Reimbursement Manager
in Accounting + Finance PermanentJob Detail
Job Description
Overview
- Manage reimbursement functions across multiple healthcare facilities, ensuring compliance with regulations and accurate accounting practices.
- Oversee monthly contractual income statements and balance sheet accounts for diverse programs and facilities.
- Coordinate cost report preparation, submission, and audits to maximize reimbursement opportunities.
- Provide financial analysis and regulatory insights to support operational decisions and compliance.
- Collaborate with external auditors and internal teams to ensure accurate reporting and settlements.
- Develop and maintain policies for standardized reimbursement processes and transparent operations.
- Support corporate initiatives and projects requiring reimbursement expertise.
- Actively participate in professional organizations to stay updated on industry trends.
Key Responsibilities & Duties
- Prepare and review monthly journal entries and calculations for contractual allowances.
- Analyze variances in contractual allowances and provide detailed explanations to administration.
- Ensure timely and accurate submission of cost reports to prevent reimbursement losses.
- Coordinate Medicare field audits and review adjustments to ensure proper settlements.
- Prepare appeals and position papers for inappropriate settlements with regulatory boards.
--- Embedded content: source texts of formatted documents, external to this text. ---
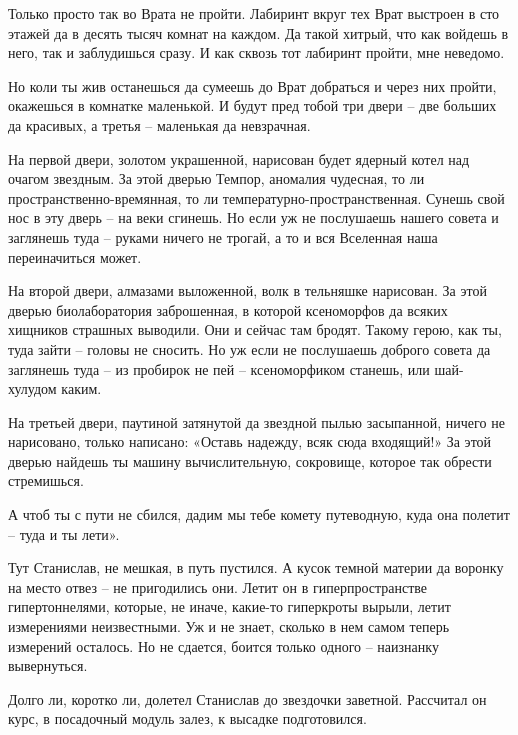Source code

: \documentclass[ebook,oneside,final,openright]{memoir}
\begin{document}
\par
Только просто так во Врата не пройти. Лабиринт вкруг тех Врат выстроен в сто этажей да в десять тысяч комнат на каждом. Да такой хитрый, что как войдешь в него, так и заблудишься сразу. И как сквозь тот лабиринт пройти, мне неведомо.\par
\par
Но коли ты жив останешься да сумеешь до Врат добраться и через них пройти, окажешься в комнатке маленькой. И будут пред тобой три двери – две больших да красивых, а третья – маленькая да невзрачная.\par
\par
На первой двери, золотом украшенной, нарисован будет ядерный котел над очагом звездным. За этой дверью Темпор, аномалия чудесная, то ли пространственно-времянная, то ли температурно-пространственная. Сунешь свой нос в эту дверь – на веки сгинешь. Но если уж не послушаешь нашего совета и заглянешь туда – руками ничего не трогай, а то и вся Вселенная наша переиначиться может.\par
\par
На второй двери, алмазами выложенной, волк в тельняшке нарисован. За этой дверью биолаборатория заброшенная, в которой ксеноморфов да всяких хищников страшных выводили. Они и сейчас там бродят. Такому герою, как ты, туда зайти – головы не сносить. Но уж если не послушаешь доброго совета да заглянешь туда – из пробирок не пей – ксеноморфиком станешь, или шай-хулудом каким.\par
\par
На третьей двери, паутиной затянутой да звездной пылью засыпанной, ничего не нарисовано, только написано: «Оставь надежду, всяк сюда входящий!» За этой дверью найдешь ты машину вычислительную, сокровище, которое так обрести стремишься.\par
\par
А чтоб ты с пути не сбился, дадим мы тебе комету путеводную, куда она полетит – туда и ты лети».\par
\par
Тут Станислав, не мешкая, в путь пустился. А кусок темной материи да воронку на место отвез – не пригодились они. Летит он в гиперпространстве гипертоннелями, которые, не иначе, какие-то гиперкроты вырыли, летит измерениями неизвестными. Уж и не знает, сколько в нем самом теперь измерений осталось. Но не сдается, боится только одного – наизнанку вывернуться.\par
\par
Долго ли, коротко ли, долетел Станислав до звездочки заветной. Рассчитал он курс, в посадочный модуль залез, к высадке подготовился.\par
\end{document}
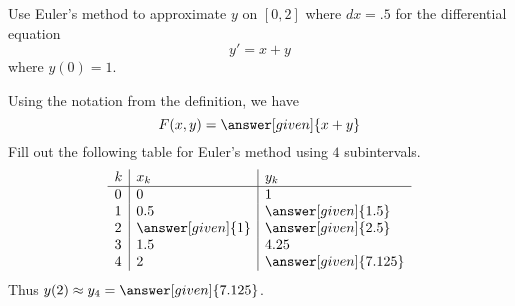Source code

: \documentclass{ximera}
\begin{document}
\begin{example}
Use Euler's method to approximate $y$ on $[0,2]$ where $dx = .5$ for
the differential equation
\[
y'=x+y
\]
where $y(0) = 1$.
\begin{explanation}
Using the notation from the definition, we have
\[
F(x,y) = \answer[given]{x+y}
\]
Fill out the following table for Euler's method using $4$
subintervals.
\[
\begin{array}{l|l|l}
  k & x_k & y_k \\ \hline
  0 & 0   & 1 \\
  1 & 0.5 & \answer[given]{1.5} \\
  2 & \answer[given]{1} & \answer[given]{2.5}  \\
  3 & 1.5 & 4.25 \\
  4 & 2 & \answer[given]{7.125}
\end{array}
\]
Thus $y(2) \approx y_4 =\answer[given]{7.125}$.
\end{explanation}
\end{example}
\end{document}
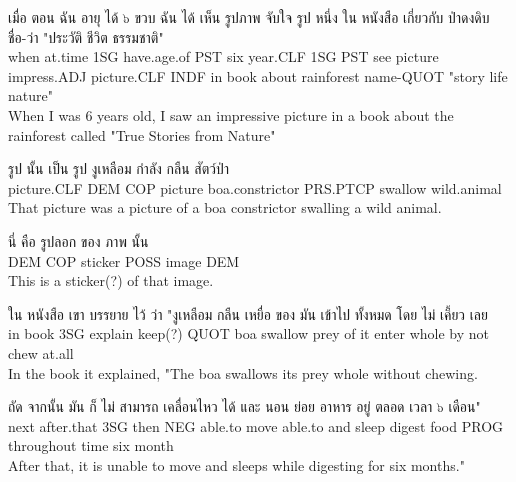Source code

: \documentclass{book}
\begin{document}
	\begin{exe}
		\ex
		\gll เมื่อ ตอน ฉัน อายุ ได้ ๖ ขวบ ฉัน ได้ เห็น รูปภาพ จับใจ รูป หนึ่ง ใน หนังสือ เกี่ยวกับ ป่าดงดิบ ชื่อ-ว่า "ประวัติ ชีวิต ธรรมชาติ" \\
		 when at.time 1\textsc{SG} have.age.of \textsc{PST} six year.\textsc{CLF} 1\textsc{SG} \textsc{PST} see picture impress.\textsc{ADJ} picture.\textsc{CLF} \textsc{INDF} in book about rainforest name-\textsc{QUOT} "story life nature"\\
		\glt  When I was 6 years old, I saw an impressive picture in a book about the rainforest called "True Stories from Nature"
	\end{exe}

	\begin{exe}
	\ex
		\gll รูป นั้น เป็น รูป งูเหลือม กำลัง กลืน สัตว์ป่า \\
		picture.\textsc{CLF} \textsc{DEM} COP picture boa.constrictor \textsc{PRS}.\textsc{PTCP} swallow  wild.animal\\
		\glt  That picture was a picture of a boa constrictor swalling a wild animal.
	\end{exe}

	\begin{exe}
		\ex
		\gll นี่ คือ รูปลอก ของ ภาพ นั้น \\
		\textsc{DEM} \textsc{COP} sticker \textsc{POSS} image \textsc{DEM} \\
		\glt  This is a sticker(?) of that image.
	\end{exe}

	\begin{exe}
		\ex
		\gll ใน หนังสือ เขา บรรยาย ไว้ ว่า "งูเหลือม กลืน เหยื่อ ของ มัน เข้าไป ทั้งหมด โดย ไม่ เคี้ยว เลย\\
		in book \textsc{3SG} explain keep(?) \textsc{QUOT} boa swallow prey of it enter whole by not chew at.all\\
		\glt  In the book it explained, "The boa swallows its prey whole without chewing.
	\end{exe}

	\begin{exe}
		\ex
		\gll ถัด จากนั้น มัน ก็ ไม่ สามารถ เคลื่อนไหว ได้ และ นอน ย่อย อาหาร อยู่ ตลอด เวลา ๖ เดือน"\\
		next after.that \textsc{3SG} then \textsc{NEG} able.to move able.to and sleep digest food \textsc{PROG} throughout time six month\\
		\glt  After that, it is unable to move and sleeps while digesting for six months." 
	\end{exe}
\end{document}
- Assist in operational decision-making by analyzing financial impacts and regulatory changes.
- Monitor interim payment rates and collaborate with intermediaries to ensure accuracy.
- Participate in initiatives to track and reduce denials and address contract rate issues.
- Support cross-functional teams for system standardization and reimbursement expertise.
Job Requirements
- Bachelor’s degree in a relevant field is required.
- Minimum of 7 years of experience in reimbursement management or related roles.
- Proficiency in preparing and analyzing financial statements and cost reports.
- Strong knowledge of Medicare, Medicaid, and other third-party reimbursement regulations.
- Experience in coordinating audits and appeals with regulatory bodies.
- Excellent analytical and problem-solving skills to support operational decisions.
- Ability to collaborate with cross-functional teams and external auditors effectively.
- Commitment to maintaining compliance and integrity in all processes.
- Active participation in professional organizations such as HFMA is preferred.